The U.S. Federal Bureau of Investigation (FBI) issued a Private Industry Notification alert, noting that cybercriminals are increasingly implementing auto-forwarding rules on victims' web-based email clients to conceal their activities. According to the FBI, cybercriminals then capitalize on this reduced visibility to increase the likelihood of a successful business email compromise (BEC).
"While IT personnel traditionally implement auto-alerts through security monitoring appliances to alert when rule updates appear on their networks, such alerts can miss updates on remote workstations using web-based email," says the FBI.
If businesses do not configure their network to routinely sync their employees' web-based emails to the internal network, an intrusion may be left unidentified until the computer sends an update to the security appliance to monitor changes within the email application, leaving employees and all connected networks vulnerable to cyberattacks and hackers.
In 2019, the Internet Crime Complaint Center (IC3) reported more than $1.7 billion in worldwide losses due to BEC schemes. The alert, which was recently made public, says the technique has been observed and abused in recent BEC attacks:
- In August 2020, cybercriminals created auto-forwarding email rules on the recently upgraded web client of a US-based medical equipment company. After the BEC actors obtained access to the network, they impersonated a known international vendor, obtaining $175,000 from the victim.
- During another incident in August 2020, the same actor created three forwarding rules within the web-based email used by a company in the manufacturing industry.
Mark Chaplin, Principal at the Information Security Forum, a London-based authority on cyber, information security and risk management, explains that BEC attacks reflect the continued evolution of criminal activity in compromising senior, privileged and commercially vulnerable employees.
Chaplin explains, "With the COVID-19 pandemic continuing to remain in the forefront of public consciousness, organized criminal groups are taking advantage of new working arrangements and global brands to steal large sums of money. Uncertainty will continue to provide criminals with further opportunities. BEC sits firmly on every organization's threat radar and will remain there for the foreseeable future.”
According to Chris Morales, head of security analytics at Vectra, a San Jose, Calif.-based provider of technology which applies AI to detect and hunt for cyberattackers, while Office 365 provides the distributed workforce with a primary domain to conduct business, it also creates a central repository of data and information that’s a prime target for attackers to exploit.

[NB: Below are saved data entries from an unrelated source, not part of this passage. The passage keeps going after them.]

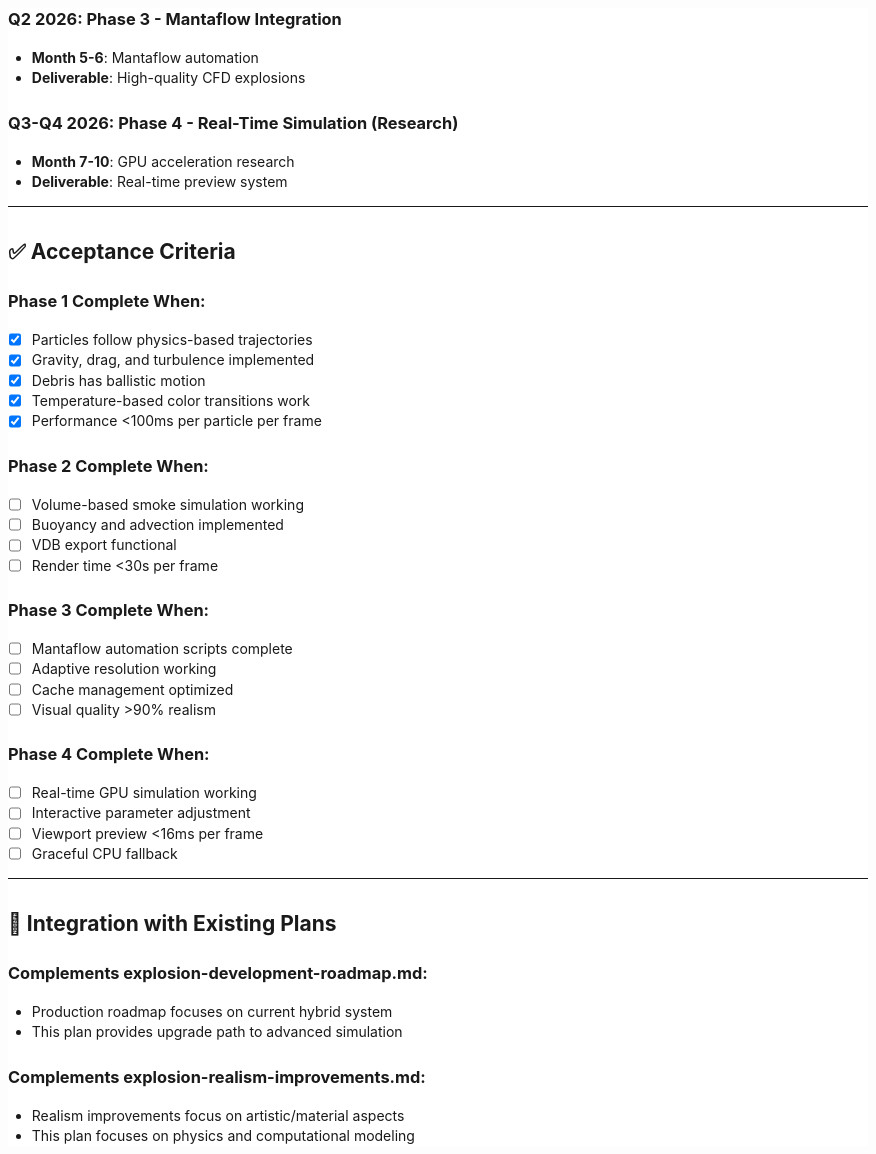 ### Q2 2026: Phase 3 - Mantaflow Integration
- **Month 5-6**: Mantaflow automation
- **Deliverable**: High-quality CFD explosions

### Q3-Q4 2026: Phase 4 - Real-Time Simulation (Research)
- **Month 7-10**: GPU acceleration research
- **Deliverable**: Real-time preview system

---

## ✅ Acceptance Criteria

### Phase 1 Complete When:
- [x] Particles follow physics-based trajectories
- [x] Gravity, drag, and turbulence implemented
- [x] Debris has ballistic motion
- [x] Temperature-based color transitions work
- [x] Performance <100ms per particle per frame

### Phase 2 Complete When:
- [ ] Volume-based smoke simulation working
- [ ] Buoyancy and advection implemented
- [ ] VDB export functional
- [ ] Render time <30s per frame

### Phase 3 Complete When:
- [ ] Mantaflow automation scripts complete
- [ ] Adaptive resolution working
- [ ] Cache management optimized
- [ ] Visual quality >90% realism

### Phase 4 Complete When:
- [ ] Real-time GPU simulation working
- [ ] Interactive parameter adjustment
- [ ] Viewport preview <16ms per frame
- [ ] Graceful CPU fallback

---

## 🔄 Integration with Existing Plans

### Complements explosion-development-roadmap.md:
- Production roadmap focuses on current hybrid system
- This plan provides upgrade path to advanced simulation

### Complements explosion-realism-improvements.md:
- Realism improvements focus on artistic/material aspects
- This plan focuses on physics and computational modeling
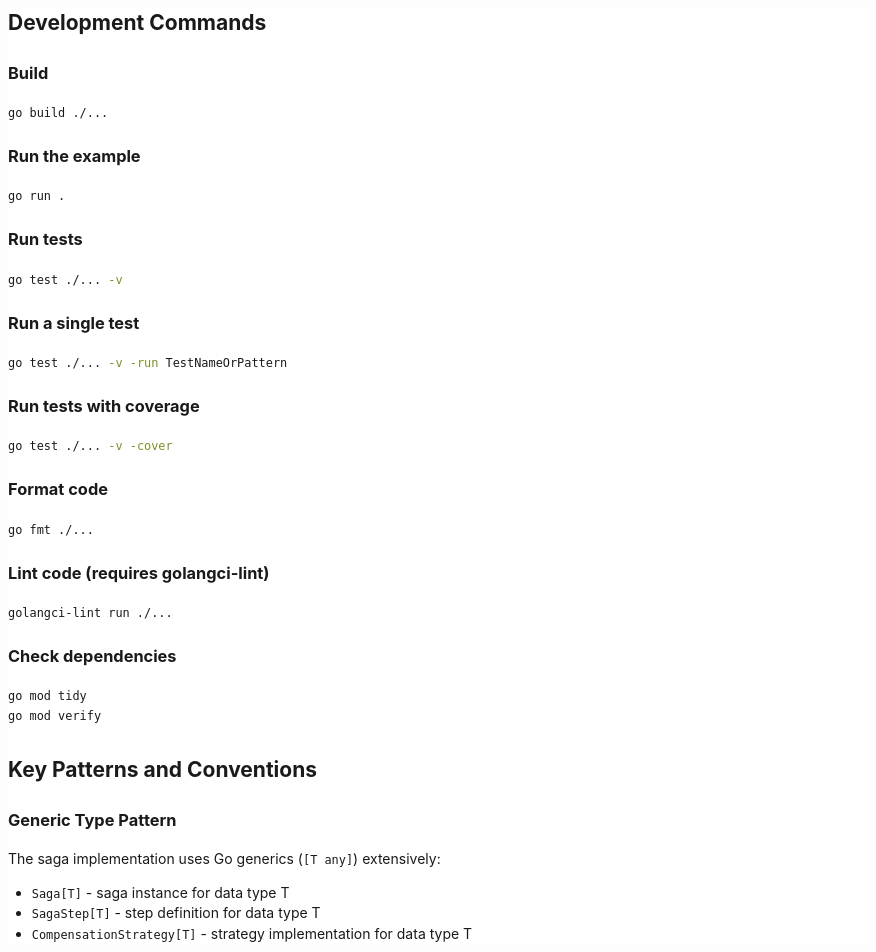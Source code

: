 ## Development Commands

### Build
```bash
go build ./...
```

### Run the example
```bash
go run .
```

### Run tests
```bash
go test ./... -v
```

### Run a single test
```bash
go test ./... -v -run TestNameOrPattern
```

### Run tests with coverage
```bash
go test ./... -v -cover
```

### Format code
```bash
go fmt ./...
```

### Lint code (requires golangci-lint)
```bash
golangci-lint run ./...
```

### Check dependencies
```bash
go mod tidy
go mod verify
```

## Key Patterns and Conventions

### Generic Type Pattern
The saga implementation uses Go generics (`[T any]`) extensively:
- `Saga[T]` - saga instance for data type T
- `SagaStep[T]` - step definition for data type T
- `CompensationStrategy[T]` - strategy implementation for data type T
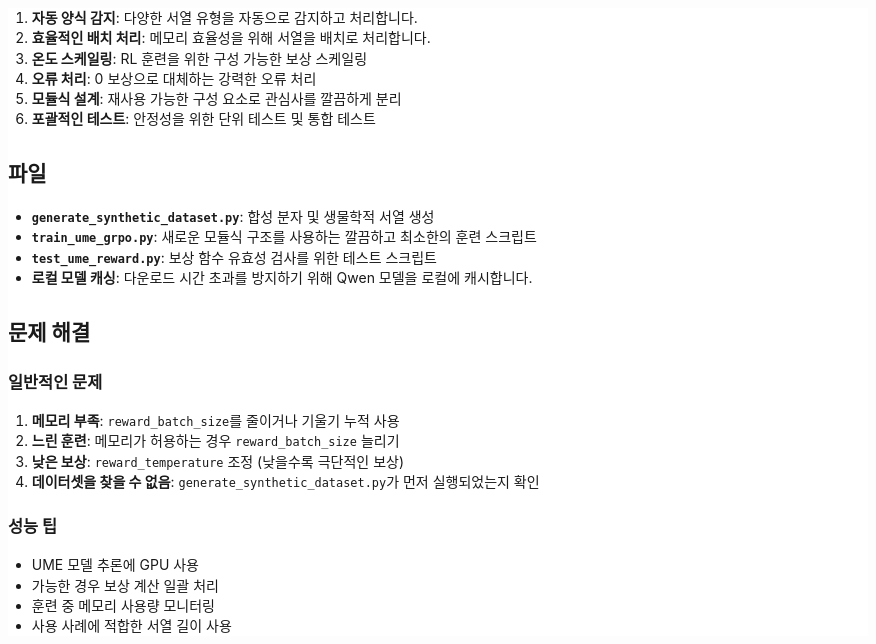 1. **자동 양식 감지**: 다양한 서열 유형을 자동으로 감지하고 처리합니다.
2. **효율적인 배치 처리**: 메모리 효율성을 위해 서열을 배치로 처리합니다.
3. **온도 스케일링**: RL 훈련을 위한 구성 가능한 보상 스케일링
4. **오류 처리**: 0 보상으로 대체하는 강력한 오류 처리
5. **모듈식 설계**: 재사용 가능한 구성 요소로 관심사를 깔끔하게 분리
6. **포괄적인 테스트**: 안정성을 위한 단위 테스트 및 통합 테스트

## 파일

- **`generate_synthetic_dataset.py`**: 합성 분자 및 생물학적 서열 생성
- **`train_ume_grpo.py`**: 새로운 모듈식 구조를 사용하는 깔끔하고 최소한의 훈련 스크립트
- **`test_ume_reward.py`**: 보상 함수 유효성 검사를 위한 테스트 스크립트
- **로컬 모델 캐싱**: 다운로드 시간 초과를 방지하기 위해 Qwen 모델을 로컬에 캐시합니다.

## 문제 해결

### 일반적인 문제

1. **메모리 부족**: `reward_batch_size`를 줄이거나 기울기 누적 사용
2. **느린 훈련**: 메모리가 허용하는 경우 `reward_batch_size` 늘리기
3. **낮은 보상**: `reward_temperature` 조정 (낮을수록 극단적인 보상)
4. **데이터셋을 찾을 수 없음**: `generate_synthetic_dataset.py`가 먼저 실행되었는지 확인

### 성능 팁

- UME 모델 추론에 GPU 사용
- 가능한 경우 보상 계산 일괄 처리
- 훈련 중 메모리 사용량 모니터링
- 사용 사례에 적합한 서열 길이 사용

"Rather than leveraging malware, attackers are using the existing tools and capabilities already present in Office 365, living off the land to stay hidden for months. Forwarding emails is just one of many techniques to worry about. After attackers gain a foothold in an Office 365 environment, there are several common techniques that can occur, including:
- Searching through emails, chat histories, and files looking for passwords or other interesting data
- Setting up forwarding rules to obtain access to a steady stream of email without needing to sign-in again
- Leveraging the trusted communication channel (i.e. sending an illegitimate email from the CEO’s official account, used to socially engineer employees, customers, or partners)
- Planting malware or malicious links in documents that many people trust and use, again manipulating trust to circumvent prevention controls that may trigger warnings
- Stealing or holding files and data for ransom
In recent Vectra research of the top ten most common techniques, Morales says, they found suspicious mail forwarding to be the eighth most common behavior.
Morales adds, "The importance of keeping a watchful eye on the misuse of user access cannot be overstated given its prevalence in real-world attacks. In the current cybersecurity landscape, security measures like multi-factor authentication are no longer enough to deter attackers. SaaS platforms like Office 365 are a safe haven for attacker lateral movement, making it paramount to focus on user access to accounts and services. When security teams have solid information and expectations about SaaS platforms such as Office 365, malicious behaviors and privilege abuse are much easier to quickly identify and mitigate.”
Matthew Gardiner, Principal Security Strategist, Mimecast, says, "The use of auto-forwarding rules is a standard operating procedure for BEC focused cybercriminals. With auto-forwarding setup to forward email to the attacker the attacker can literally quietly read the targets email for an extended period and decide when to launch the next step of the attack. Using auto-forwarding on web-based email clients versus traditional clients such as Microsoft Outlook adds another layer of obfuscation and gives the cybercriminal more time in the email without the likelihood of detection. A similar set of attacks was reported last month that resulted in approximately $15M being illegally diverted. There are multiple ways organizations can protect themselves from these sorts of attacks, including stronger security controls, improved security awareness training, and more resilient business processes. Perhaps a more interesting question is why so many organizations don’t appear to be making these well-known investments and changes."